Now the dreamer is outside on a beach, the lowest level in the dream cosmology of Inception. Staring up into a painting of the heavens on the underside of a cupola, she sees the characters that fall asleep in one city, then dream of another, then again fall asleep and dream of another, all the way down to the beach where she stands. If Alphaville inserted a detective movie into a science-fiction imaginary, Inception does the same with the heist movie. The movie follows a team of thieves who enter their targets’ dreams to steal or plant information. The targets’ subconscious construct cities as defensive labyrinths designed to hide their secrets. The architect, the aptly named Ariadne, designs cities within cities that lure the target dreamer into a false sense of security. The rest of the team, like a troupe of actors, convinces the hapless targets that their dream is reality and to reveal the safe or lockbox lodged somewhere in its center. Sometimes the target has to be put to sleep in the real world, then to sleep again in the dream. To die in the dream is to fall into pure unconstructed dream space, landing on the beach of the subconscious, the very beach that our dreamer stands upon.

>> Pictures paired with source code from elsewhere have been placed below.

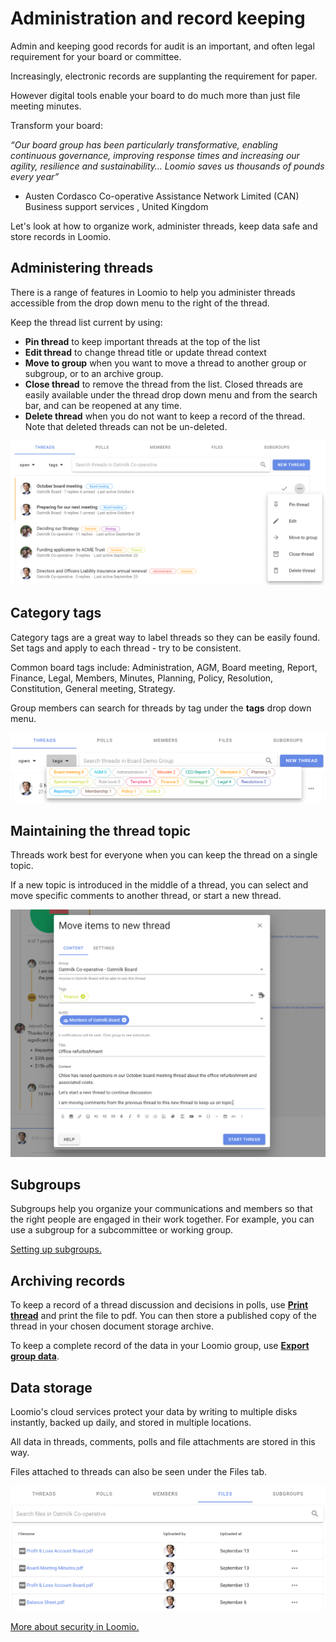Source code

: # Administration and record keeping

Admin and keeping good records for audit is an important, and often legal requirement for your board or committee. 

Increasingly, electronic records are supplanting the requirement for paper.  

However digital tools enable your board to do much more than just file meeting minutes.  

Transform your board: 

*“Our board group has been particularly transformative, enabling continuous governance, improving response times and increasing our agility, resilience and sustainability… Loomio saves us thousands of pounds every year”*
- Austen Cordasco Co-operative Assistance Network Limited (CAN) Business support services , United Kingdom

Let's look at how to organize work, administer threads, keep data safe and store records in Loomio.

## Administering threads

There is a range of features in Loomio to help you administer threads accessible from the drop down menu to the right of the thread.

Keep the thread list current by using:

- **Pin thread** to keep important threads at the top of the list
- **Edit thread** to change thread title or update thread context
- **Move to group** when you want to move a thread to another group or subgroup, or to an archive group. 
- **Close thread** to remove the thread from the list.  Closed threads are easily available under the thread drop down menu and from the search bar, and can be reopened at any time.
- **Delete thread** when you do not want to keep a record of the thread.  Note that deleted threads can not be un-deleted.

![](thread_admin.png#width-90)

## Category tags

Category tags are a great way to label threads so they can be easily found. Set tags and apply to each thread  - try to be consistent.

Common board tags include: Administration, AGM, Board meeting, Report, Finance, Legal, Members, Minutes, Planning, Policy, Resolution, Constitution, General meeting, Strategy.

Group members can search for threads by tag under the **tags** drop down menu.

![](thread_tags.png#width-90)

## Maintaining the thread topic

Threads work best for everyone when you can keep the thread on a single topic. 

If a new topic is introduced in the middle of a thread, you can select and move specific comments to another thread, or start a new thread.

![](thread_comments_move.png#width-90)

## Subgroups

Subgroups help you organize your communications and members so that the right people are engaged in their work together.  For example, you can use a subgroup for a subcommittee or working group.

[Setting up subgroups.](https://help.loomio.com/en/user_manual/groups/subgroups/index.html)

## Archiving records

To keep a record of a thread discussion and decisions in polls, use **[Print thread](https://help.loomio.com/en/user_manual/groups/data_export/index.html#print-thread-to-pdf)** and print the file to pdf.  You can then store a published copy of the thread in your chosen document storage archive.

To keep a complete record of the data in your Loomio group, use **[Export group data](https://help.loomio.com/en/user_manual/groups/data_export/index.html#group-data-backup-or-export)**.

## Data storage

Loomio's cloud services protect your data by writing to multiple disks instantly, backed up daily, and stored in multiple locations.

All data in threads, comments, polls and file attachments are stored in this way.

Files attached to threads can also be seen under the Files tab.

![](files_tab.png#width-90)

[More about security in Loomio.
](https://help.loomio.com/en/policy/security/index.html)

 
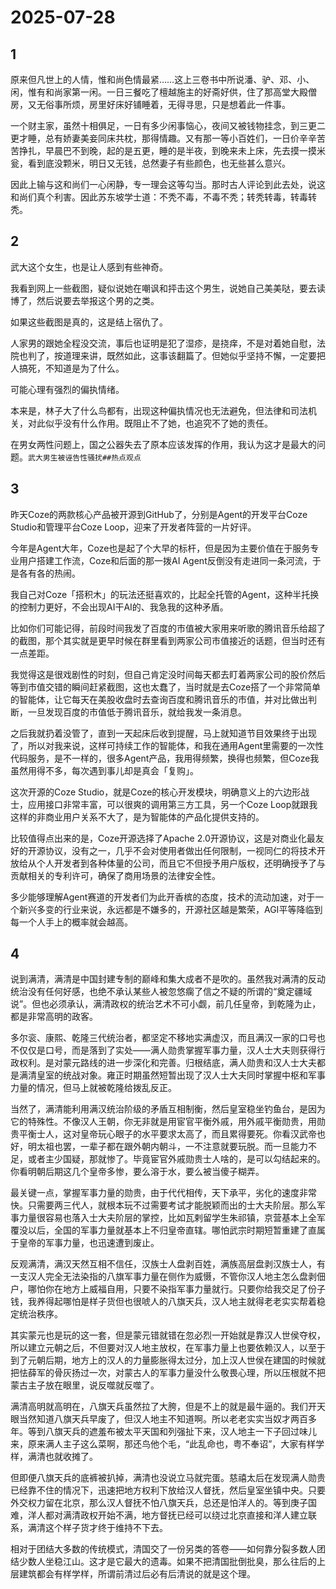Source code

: # 2025-07-28

## 1

原来但凡世上的人情，惟和尚色情最紧……这上三卷书中所说潘、驴、邓、小、闲，惟有和尚家第一闲。一日三餐吃了檀越施主的好斋好供，住了那高堂大殿僧房，又无俗事所烦，房里好床好铺睡着，无得寻思，只是想着此一件事。

一个财主家，虽然十相俱足，一日有多少闲事恼心，夜间又被钱物挂念，到三更二更才睡，总有娇妻美妾同床共枕，那得情趣。又有那一等小百姓们，一日价辛辛苦苦挣扎，早晨巴不到晚，起的是五更，睡的是半夜，到晚来未上床，先去摸一摸米瓮，看到底没颗米，明日又无钱，总然妻子有些颜色，也无些甚么意兴。

因此上输与这和尚们一心闲静，专一理会这等勾当。那时古人评论到此去处，说这和尚们真个利害。因此苏东坡学士道：不秃不毒，不毒不秃；转秃转毒，转毒转秃。

## 2

武大这个女生，也是让人感到有些神奇。

我看到网上一些截图，疑似说她在嘲讽和抨击这个男生，说她自己美美哒，要去读博了，然后说要去举报这个男的之类。

如果这些截图是真的，这是结上宿仇了。

人家男的跟她全程没交流，事后也证明是犯了湿疹，是挠痒，不是对着她自慰，法院也判了，按道理来讲，既然如此，这事该翻篇了。但她似乎坚持不懈，一定要把人搞死，不知道是为了什么。

可能心理有强烈的偏执情绪。

本来是，林子大了什么鸟都有，出现这种偏执情况也无法避免，但法律和司法机关，对此似乎没有什么作用。既阻止不了她，也追究不了她的责任。

在男女两性问题上，国之公器失去了原本应该发挥的作用，我认为这才是最大的问题。`武大男生被诬告性骚扰##热点观点`

## 3

昨天Coze的两款核心产品被开源到GitHub了，分别是Agent的开发平台Coze Studio和管理平台Coze Loop，迎来了开发者阵营的一片好评。

今年是Agent大年，Coze也是起了个大早的标杆，但是因为主要价值在于服务专业用户搭建工作流，Coze和后面的那一拨AI Agent反倒没有走进同一条河流，于是各有各的热闹。

我自己对Coze「搭积木」的玩法还挺喜欢的，比起全托管的Agent，这种半托换的控制力更好，不会出现AI干AI的、我急我的这种矛盾。

比如你们可能记得，前段时间我发了百度的市值被大家用来听歌的腾讯音乐给超了的截图，那个其实就是更早时候在群里看到两家公司市值接近的话题，但当时还有一点差距。

我觉得这是很戏剧性的时刻，但自己肯定没时间每天都去盯着两家公司的股价然后等到市值交错的瞬间赶紧截图，这也太蠢了，当时就是去Coze搭了一个非常简单的智能体，让它每天在美股收盘时去查询百度和腾讯音乐的市值，并对比做出判断，一旦发现百度的市值低于腾讯音乐，就给我发一条消息。

之后我就扔着没管了，直到一天起床后收到提醒，马上就知道节目效果终于出现了，所以对我来说，这样可持续工作的智能体，和我在通用Agent里需要的一次性代码服务，是不一样的，很多Agent产品，我用得频繁，换得也频繁，但Coze我虽然用得不多，每次遇到事儿却是真会「复购」。

这次开源的Coze Studio，就是Coze的核心开发模块，明确意义上的六边形战士，应用接口非常丰富，可以很爽的调用第三方工具，另一个Coze Loop就跟我这样的非商业用户关系不大了，是为智能体的产品化提供支持的。

比较值得点出来的是，Coze开源选择了Apache 2.0开源协议，这是对商业化最友好的开源协议，没有之一，几乎不会对使用者做出任何限制，一视同仁的将技术开放给从个人开发者到各种体量的公司，而且它不但授予用户版权，还明确授予了与贡献相关的专利许可，确保了商用场景的法律安全性。

多少能够理解Agent赛道的开发者们为此开香槟的态度，技术的流动加速，对于一个新兴多变的行业来说，永远都是不嫌多的，开源社区越是繁荣，AGI平等降临到每一个人手上的概率就会越高。

## 4

说到满清，满清是中国封建专制的巅峰和集大成者不是吹的。虽然我对满清的反动统治没有任何好感，也绝不承认某些人被忽悠瘸了信之不疑的所谓的“奠定疆域说”。但也必须承认，满清政权的统治艺术不可小觑，前几任皇帝，到乾隆为止，都是非常高明的政客。

多尔衮、康熙、乾隆三代统治者，都坚定不移地实满虚汉，而且满汉一家的口号也不仅仅是口号，而是落到了实处——满人勋贵掌握军事力量，汉人士大夫则获得行政权利。是对蒙元路线的进一步深化和完善。归根结底，满人勋贵和汉人士大夫都是满清皇室的统战对象。雍正时期虽然短暂出现了汉人士大夫同时掌握中枢和军事力量的情况，但马上就被乾隆给拨乱反正。

当然了，满清能利用满汉统治阶级的矛盾互相制衡，然后皇室稳坐钓鱼台，是因为它的特殊性。不像汉人王朝，你无非就是用宦官平衡外戚，用外戚平衡勋贵，用勋贵平衡士人，这对皇帝玩心眼子的水平要求太高了，而且累得要死。你看汉武帝也好，明太祖也罢，一辈子都在跟外朝内朝斗，一不注意就要玩脱。而一旦能力不足，或者主少国疑，那就惨了。毕竟宦官外戚勋贵士人啥的，是可以勾结起来的。你看明朝后期这几个皇帝多惨，要么溶于水，要么被当傻子糊弄。

最关键一点，掌握军事力量的勋贵，由于代代相传，天下承平，劣化的速度非常快。只需要两三代人，就根本玩不过需要考试才能脱颖而出的士大夫阶层。那么军事力量很容易也落入士大夫阶层的掌控，比如瓦剌留学生朱祁镇，京营基本上全军覆没以后，全国的军事力量就基本上不归皇帝直辖。哪怕武宗时期短暂重建了直属于皇帝的军事力量，也迅速遭到废止。

反观满清，满汉天然互相不信任，汉族士人盘剥百姓，满族高层盘剥汉族士人，有一支汉人完全无法染指的八旗军事力量在侧作为威慑，不管你汉人地主怎么盘剥佃户，哪怕你在地方上威福自用，只要不染指军事力量就行。只要你给我交足了份子钱，我养得起哪怕是样子货但也很唬人的八旗天兵，汉人地主就得老老实实帮着稳定统治秩序。

其实蒙元也是玩的这一套，但是蒙元错就错在忽必烈一开始就是靠汉人世侯夺权，所以建立元朝之后，不但要对汉人地主放权，在军事力量上也要依赖汉人，以至于到了元朝后期，地方上的汉人的力量膨胀得太过分，加上汉人世侯在建国的时候就把怯薛军的骨灰扬过一次，对蒙古人的军事力量没什么敬畏心理，所以压根就不把蒙古主子放在眼里，说反噬就反噬了。

满清高明就高明在，八旗天兵虽然拉了大胯，但是不上的就是最牛逼的。我们开天眼当然知道八旗天兵早废了，但汉人地主不知道啊。所以老老实实当奴才两百多年。等到八旗天兵的遮羞布被太平天国和列强扯下来，汉人地主一下子回过味儿来，原来满人主子这么菜啊，那还鸟他个毛，“此乱命也，粤不奉诏”，大家有样学样，满清也就收摊了。

但即便八旗天兵的底裤被扒掉，满清也没说立马就完蛋。慈禧太后在发现满人勋贵已经靠不住的情况下，迅速把地方权利下放给汉人督抚，然后皇室坐镇中央。只要外交权力留在北京，那么汉人督抚不怕八旗天兵，总还是怕洋人的。等到庚子国难，洋人都对满清政权开始不满，地方督抚已经可以绕过北京直接和洋人建立联系，满清这个样子货才终于维持不下去。

相对于团结大多数的传统模式，清国交了一份另类的答卷——如何靠分裂多数人团结少数人坐稳江山。这才是它最大的遗毒。如果不把清国批倒批臭，那么往后的上层建筑都会有样学样，所谓前清过后必有后清说的就是这个理。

There, at the water’s edge, she steps in and drifts off into another film at a level even further below the beach. She slips beneath the current into Arthur Jafa’s Love is the Message, The Message is Death. In this city of formless and abstract architecture, of regulated collisions, palaces set like jewels in syncopated spaces, and towers that pulse then turn to sand, the dreamer is caught between the image of a smoldering planet and President Obama singing “Amazing Grace.” She lives in the cut, in the break as the bard would say. She is the sunglasses that fall from one stunned onlooker’s face; she’s the child that leaps from a top step into a YouTube clip. These are not representations of life in the city, but rather the city itself. The form of the city — the endless transformations of a black city in the rhythmic cutting and reassembly of images. An architecture born from the structure of black music, from the collision of seemingly disparate things that predate montage, predate film, that even predate cities. Born when a system of paths cut through the forest became a form of writing and that form of writing became an urban plan and that plan a film, seen, half-glimpsed if at all, in dreams…
The dreamer dreams of a city that is the size of the entire world. She knows this to be true, in that way that dreamers know things, because everything in the dream is already somewhere inside the dreamer. Dream and city overlap so seamlessly in her sleep that they are the same thing — the city is the dream and the dream is the city.